6. On appelle avec raison la chasteté paix de l'âme; car cette vertu
angélique est le principe de la résurrection générale, de l'incorruptibilité
et de l'immortalité des créatures devenues par le péché corruptibles et
mortelles.
7.
Eh ! n'était-ce pas de la tranquillité de l'âme que voulait parler saint
Paul, en disant : Quel est l'homme qui a connu l'Esprit du Seigneur
(1 Co 2,16) ? N'était-ce pas encore cette vertu que voulait signaler un
solitaire d'Égypte, en disant qu'il n'avait plus de crainte du Seigneur ?
Voulait-il marquer une autre chose que la paix de l'âme, ce religieux qui
priait Dieu de lui permettre d'être encore éprouvé par le feu des tentations
? Quelle est donc encore la personne qui, avant la gloire future, puisse
être jugée plus digne de cette tranquillité du coeur, que ce Syrien qui,
tandis que David, si illustre parmi les prophètes, disait à Dieu :
Accorde-moi , Seigneur, dans le cours de mon pèlerinage, quelque relâche et
quelque repos, afin de recevoir quelque rafraîchissement avant que je parte
de ce monde (Ps 38), disait lui même : Modère, Seigneur, les
effusions surabondantes de grâces et de consolations dont Tu inondes mon âme
?
8. Une âme possède réellement cette précieuse paix, lorsqu'elle est portée
au bien et identifiée avec la vertu, comme les méchants sont portés au mal
et absorbés dans les plaisirs des sens.
9. Si le dernier comble de l'intempérance consiste à se faire violence pour
manger et boire, quand on est parfaitement rassasié, la perfection de la
tempérance et de la sobriété consiste à se priver de manger et de boire,
lorsqu'on en a un très grand besoin; or une âme ne parvient à ce degré de
vertu que par la puissance et l'autorité qu'elle a prises sur les appétits
et les inclinations du corps.
Si le plus exécrable des excès auquel la luxure puisse porter l'homme
qu'elle tient dans son honteux esclavage, est de chercher à contenter sa
passion avec des bêtes et des objets inanimés, le plus haut degré de la
chasteté est de n'être pas plus touché ni ému par les créatures animées que
par celles qui ne le sont pas.
Si le dernier terme de l'avarice consiste à ne jamais cesser de travailler
pour augmenter les richesses que l'on possède déjà et à ne jamais savoir se
contenter, assurément la preuve la plus frappante qu'on aime et qu'on
pratique la pauvreté, doit être de ne pas même épargner son propre corps. Se
croire dans un état doux et tranquille au milieu des afflictions les plus
cruelles, sera la preuve de la plus héroïque patience.
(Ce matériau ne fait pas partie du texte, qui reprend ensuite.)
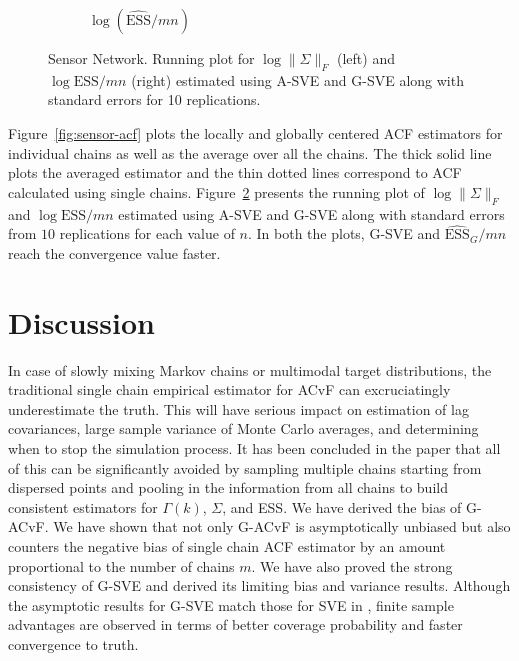 \documentclass[11pt]{article}
\theoremstyle{remark}
\begin{document}
\begin{figure}
\begin{subfigure}[h]{0.4\textwidth}
      \caption{$\log(\widehat{\textrm{ESS}}/mn)$}
      \label{subfig:sensor-ess}
    \end{subfigure}
    \caption{Sensor Network. Running plot for $\log \|{\Sigma}\|_F$ (left) and $\log {\textrm{ESS}}/mn$ (right) estimated using A-SVE and G-SVE along with standard errors for 10 replications.}
    \label{fig:sensor-frob_n_ess}
\end{figure}

Figure~\ref{fig:sensor-acf} plots the locally and globally centered ACF estimators for individual chains  as well as the average over all the chains. The thick solid line plots the averaged estimator and the thin dotted lines correspond to ACF calculated using single chains. Figure~\ref{fig:sensor-frob_n_ess} presents the running plot of $\log \|{\Sigma}\|_F$ and $\log \textrm{ESS}/mn$ estimated using A-SVE and G-SVE along with standard errors from $10$ replications for each value of $n$. In both the plots, G-SVE and $\widehat{\textrm{ESS}}_G/mn$ reach the convergence value faster.

 
\section{Discussion} \label{sec:discussion}


In case of slowly mixing Markov chains or multimodal target distributions, the traditional single chain empirical estimator for ACvF can excruciatingly underestimate the truth. This will have serious impact on estimation of lag covariances, large sample variance of Monte Carlo averages, and determining when to stop the simulation process. It has been concluded in the paper that all of this can be significantly avoided by sampling multiple chains starting from dispersed points and pooling in the information from all chains to build consistent estimators for $\Gamma(k)$, $\Sigma$, and ESS. We have derived the bias of G-ACvF. We have shown that not only G-ACvF is asymptotically unbiased but also counters the negative bias of single chain ACF estimator by an amount proportional to the number of chains $m$. We have also proved the strong consistency of G-SVE and derived its limiting bias and variance results. Although the asymptotic results for G-SVE match those for SVE in \cite{andr:1991}, finite sample advantages are observed in terms of better coverage probability and faster convergence to truth.  



\end{document}
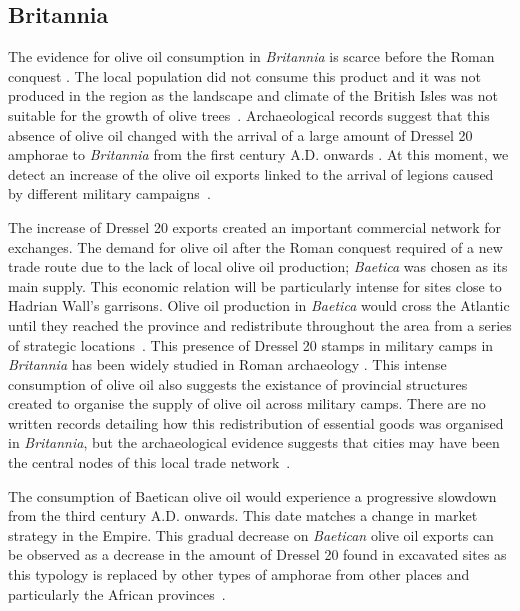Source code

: \subsection{Britannia}
\label{sec:4}

The evidence for olive oil consumption in \textit{Britannia} is scarce before the Roman conquest \citep{funari_corpus_1996,carreras_abastecimiento_2003}. The local population did not consume this product and it was not produced in the region as the landscape and climate of the British Isles was not suitable for the growth of olive trees~\citep[161]{monfort_britanniaen_1998}. Archaeological records suggest that this absence of olive oil changed with the arrival of a large amount of Dressel 20 amphorae to \textit{Britannia} from the first century A.D. onwards \citep{peacock_amphorae_1991,carreras_britannia_1998}. At this moment, we detect an increase of the olive oil exports linked to the arrival of legions caused by different military campaigns~\citep[161]{monfort_britanniaen_1998}. 

The increase of Dressel 20 exports created an important commercial network for exchanges. The demand for olive oil after the Roman conquest required of a new trade route due to the lack of local olive oil production; \textit{Baetica} was chosen as its main supply. This economic relation will be particularly intense for sites close to Hadrian Wall's garrisons. Olive oil production in \textit{Baetica} would cross the Atlantic until they reached the province and redistribute throughout the area from a series of strategic locations~\citep{carreras_atlantic_2012}.  This presence of Dressel 20 stamps in military camps in \textit{Britannia} has been widely studied in Roman archaeology \citep{williams_importation_1983,funari_corpus_1996,carreras_britannia_1998,carreras_abastecimiento_2003}. This intense consumption of olive oil also suggests the existance of provincial structures created to organise the supply of olive oil across military camps. There are no written records detailing how this redistribution of essential goods was organised in \textit{Britannia}, but the archaeological evidence suggests that cities may have been the central nodes of this local trade network~\citep{funari_economic_2005,orengo_seeds_2016}. 

The consumption of Baetican olive oil would experience a progressive slowdown from the third century A.D. onwards. This date matches a change in market strategy in the Empire. This gradual decrease on \textit{Baetican} olive oil exports can be observed as a decrease in the amount of Dressel 20 found in excavated sites as this typology is replaced by other types of amphorae from other places and particularly the African provinces~\citep{rodriguez1991aceite,millet_anforas_1998}.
Le comble de la fureur et de la colère est bien certainement de se livrer
aux emportements, lorsqu'on est seul; le comble de la douceur et de la
modération doit donc être de demeurer dans le calme, soit en l'absence, soit
en la présence des calomniateurs.
Si le dernier degré du délire auquel puisse faire arriver la vaine gloire,
consiste à penser et à croire qu'on mérite d'être loué, et qu'on reçoit des
louanges que personne ne donne ni ne peut donner; la marque la plus sûre
qu'on a foulé aux pieds tout sentiment de vanité, c'est de ne pas en
éprouver le plus léger mouvement au milieu même des éloges qu'on nous donne
pour les bonnes oeuvres que nous avons eu le bonheur de pratiquer.
Si le vrai caractère de l'orgueil, cette maudite peste des âmes, est de nous
faire élever au-dessus des autres, quelque vils et méprisables que nous
soyons, ne faut-il pas convenir que le caractère essentiel de l'humilité,
cette mère féconde des vertus, consiste à conserver des sentiments
d'abjection et de mépris pour soi-même au milieu des plus grandes
entreprises et des actions les plus honorables et les plus éclatantes ?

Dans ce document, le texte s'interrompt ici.